§ **Task material**:
= = = =

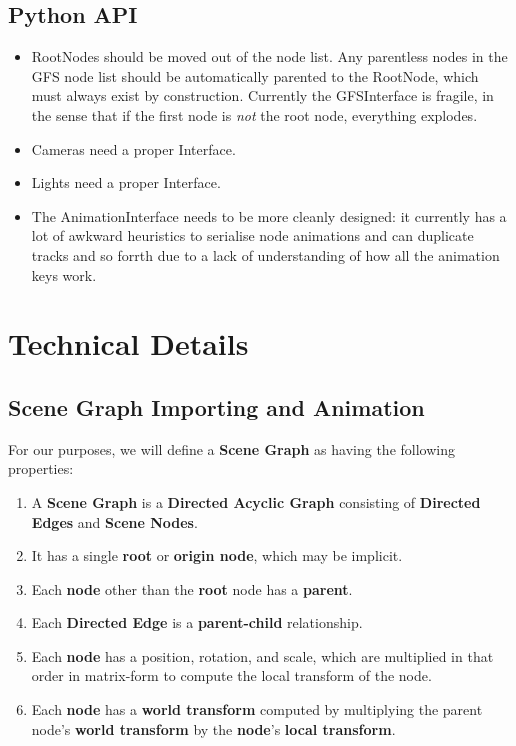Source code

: \documentclass{article}
\begin{document}
\subsection{Python API}
\begin{itemize}
\item RootNodes should be moved out of the node list. Any parentless nodes in the GFS node list should be automatically parented to the RootNode, which must always exist by construction. Currently the GFSInterface is fragile, in the sense that if the first node is \textit{not} the root node, everything explodes.
\item Cameras need a proper Interface.
\item Lights need a proper Interface.
\item The AnimationInterface needs to be more cleanly designed: it currently has a lot of awkward heuristics to serialise node animations and can duplicate tracks and so forrth due to a lack of understanding of how all the animation keys work.
\end{itemize}

\clearpage

\section{Technical Details}
\subsection{Scene Graph Importing and Animation}

For our purposes, we will define a \textbf{Scene Graph} as having the following properties:
\begin{enumerate}
\item A \textbf{Scene Graph} is a \textbf{Directed Acyclic Graph} consisting of \textbf{Directed Edges} and \textbf{Scene Nodes}.
\item It has a single \textbf{root} or \textbf{origin node}, which may be implicit.
\item Each \textbf{node} other than the \textbf{root} node has a \textbf{parent}.
\item Each \textbf{Directed Edge} is a \textbf{parent-child} relationship.
\item Each \textbf{node} has a position, rotation, and scale, which are multiplied in that order in matrix-form to compute the local transform of the node.
\item Each \textbf{node} has a \textbf{world transform} computed by multiplying the parent node's \textbf{world transform} by the \textbf{node}'s \textbf{local transform}.
\end{enumerate}
\end{document}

= = = =

Going down the listing above, begin printing at the line with "For our purposes, we" and finish with the line with "may be implicit.", exactly as they appear.

For our purposes, we will define a \textbf{Scene Graph} as having the following properties:
\begin{enumerate}
\item A \textbf{Scene Graph} is a \textbf{Directed Acyclic Graph} consisting of \textbf{Directed Edges} and \textbf{Scene Nodes}.
\item It has a single \textbf{root} or \textbf{origin node}, which may be implicit.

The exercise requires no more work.